Sarah slammed her hand against the steering wheel. "We lost the key. It melted."
"Wait," Maya said. She pointed to the screen. "There's a sub-folder. *Keycode*."
Sarah clicked it.
A text file opened.
*Access Code: 11-14-88.*
The date. The birthday. The combination to everything.
"We don't need the key," Sarah said. "We just need to get to Hialeah."
"Mom," Maya said, her voice tight. "Look at the live feed."
She pointed to the news ticker running in the corner of the browser window.

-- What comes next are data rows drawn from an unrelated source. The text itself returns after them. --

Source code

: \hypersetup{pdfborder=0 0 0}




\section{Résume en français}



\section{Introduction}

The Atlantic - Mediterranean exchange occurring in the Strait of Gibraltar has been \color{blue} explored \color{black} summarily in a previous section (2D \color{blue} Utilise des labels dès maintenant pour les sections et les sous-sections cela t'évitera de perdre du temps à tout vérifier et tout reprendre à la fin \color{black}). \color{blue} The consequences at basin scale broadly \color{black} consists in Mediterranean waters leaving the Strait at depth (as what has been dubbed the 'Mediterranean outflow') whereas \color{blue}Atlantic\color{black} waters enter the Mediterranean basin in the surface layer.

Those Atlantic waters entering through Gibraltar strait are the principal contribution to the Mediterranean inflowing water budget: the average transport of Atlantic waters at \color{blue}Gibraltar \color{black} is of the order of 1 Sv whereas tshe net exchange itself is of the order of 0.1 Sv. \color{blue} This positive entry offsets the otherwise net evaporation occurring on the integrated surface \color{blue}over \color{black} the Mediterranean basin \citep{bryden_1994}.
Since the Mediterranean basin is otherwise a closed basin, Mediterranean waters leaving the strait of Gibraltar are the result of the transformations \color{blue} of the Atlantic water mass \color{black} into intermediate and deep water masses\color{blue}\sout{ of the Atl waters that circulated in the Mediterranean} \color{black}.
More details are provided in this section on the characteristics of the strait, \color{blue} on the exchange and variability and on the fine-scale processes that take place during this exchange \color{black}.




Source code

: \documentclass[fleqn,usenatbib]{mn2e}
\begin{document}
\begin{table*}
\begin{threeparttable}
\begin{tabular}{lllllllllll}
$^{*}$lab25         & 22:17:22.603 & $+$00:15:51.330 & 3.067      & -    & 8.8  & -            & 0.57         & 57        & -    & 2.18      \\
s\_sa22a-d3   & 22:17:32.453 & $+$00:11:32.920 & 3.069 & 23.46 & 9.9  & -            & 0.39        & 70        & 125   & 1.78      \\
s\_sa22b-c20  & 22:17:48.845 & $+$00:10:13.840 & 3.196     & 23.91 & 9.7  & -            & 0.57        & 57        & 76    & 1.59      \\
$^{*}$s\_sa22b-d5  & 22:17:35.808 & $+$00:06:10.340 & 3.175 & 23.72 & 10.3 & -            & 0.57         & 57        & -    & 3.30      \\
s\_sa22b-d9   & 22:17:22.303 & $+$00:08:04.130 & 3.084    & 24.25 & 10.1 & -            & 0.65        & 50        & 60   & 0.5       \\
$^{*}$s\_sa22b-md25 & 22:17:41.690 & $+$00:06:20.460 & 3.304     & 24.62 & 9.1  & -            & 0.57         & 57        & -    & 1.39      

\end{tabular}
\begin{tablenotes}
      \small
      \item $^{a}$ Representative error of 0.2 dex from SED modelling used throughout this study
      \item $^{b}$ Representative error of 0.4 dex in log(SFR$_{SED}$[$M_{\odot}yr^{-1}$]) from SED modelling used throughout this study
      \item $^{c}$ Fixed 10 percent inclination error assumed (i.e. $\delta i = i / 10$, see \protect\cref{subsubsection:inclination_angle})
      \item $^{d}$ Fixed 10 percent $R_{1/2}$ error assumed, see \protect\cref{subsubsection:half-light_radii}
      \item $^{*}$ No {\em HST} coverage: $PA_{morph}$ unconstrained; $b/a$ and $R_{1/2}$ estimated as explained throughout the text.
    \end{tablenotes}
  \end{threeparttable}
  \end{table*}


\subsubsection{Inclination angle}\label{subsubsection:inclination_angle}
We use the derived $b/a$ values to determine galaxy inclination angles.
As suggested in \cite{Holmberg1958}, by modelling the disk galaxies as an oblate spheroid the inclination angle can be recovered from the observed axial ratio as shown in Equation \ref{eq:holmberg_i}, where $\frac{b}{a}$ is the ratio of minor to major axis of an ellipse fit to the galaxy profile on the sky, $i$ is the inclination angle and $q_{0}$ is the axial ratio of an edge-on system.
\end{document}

*BREAKING: Fire at Boca Raton Retirement Community Claims Two Lives. Police Suspect Home Invasion Gone Wrong. Suspect Identified.*
A photo flashed on the screen. It was a grainy security camera shot from the thrift store. Sarah, buying the sun hat.
*Sarah Jenkins, Disbarred Attorney and Person of Interest.*
"They're calling it a home invasion," Sarah said. "They're pinning Thorne's murder on me."
"And Martha's," Maya said softly.
Sarah felt a tear slide down her cheek. Martha. The woman who had been a prisoner in her own skin for thirty years.
"We're going to Hialeah," Sarah said. "We get the physical evidence. The samples. The forged forms. And then we go to the press."
"With what car?" Maya asked. "This one is out of gas."
Sarah looked out the window. A man was walking toward a beat-up pickup truck, carrying a cup of coffee and a bag of chips. He looked tired. Distracted. He left the driver's side door unlocked while he walked around to check the tires.
"That one," Sarah said.
"Mom, you're not going to carjack someone."
"I'm not carjacking him," Sarah said, reaching into her pocket. She pulled out the only thing of value she had left. Her mother's engagement ring. The one she had worn on a chain around her neck since the funeral.
She opened the door.
"Stay here," she told Maya.
She walked up to the man. He spun around, startled.
"I need your truck," Sarah said.
"Lady, get lost."
Sarah held up the ring. A two-carat vintage diamond. "It's worth ten grand. The truck is worth two. You take the ring, I take the keys. No questions."
The man looked at the ring. He looked at the truck. He looked at Sarah's desperate, soot-streaked face.
"You in trouble?" he asked.
"You have no idea," Sarah said.
He hesitated, then snatched the ring. He tossed her the keys.
"I was never here," he muttered, walking away toward the diner.
Sarah ran back to the sedan, grabbed the bags, and hustled Maya into the truck. It smelled of tobacco and wet dog, but the tank was full.
They hit the highway, heading south.
"Hialeah," Sarah said. "Unit 404."
They arrived an hour later. The U-Store-It was a concrete fortress surrounded by razor wire, sitting in the shadow of the highway overpass. It was the kind of place people put things they wanted to forget.
Sarah punched the code into the keypad at the gate. *111488.*
The gate rattled open.
They drove through. Rows of orange metal doors stretched out under the buzzing sodium lights.
"Unit 404," Maya read from the signs. "It's down this aisle."
Sarah parked. She grabbed the tire iron. "Stay in the truck. Keep the engine running."
She walked to the door. It was secured with a heavy padlock.
She raised the tire iron.
"You won't need that," a voice said.
Sarah spun around.
Standing at the end of the aisle, blocking the exit, was the grey-suited man. The fixer.
He was holding a phone to his ear.
"She's here," he said into the receiver. "Secure the perimeter."
He hung up. He looked at Sarah.
"You're very predictable, Miss Jenkins. Thorne always did have a weakness for sentimental hiding spots."
He raised his gun.
"Open it," he said. "Let's see what the old man died for."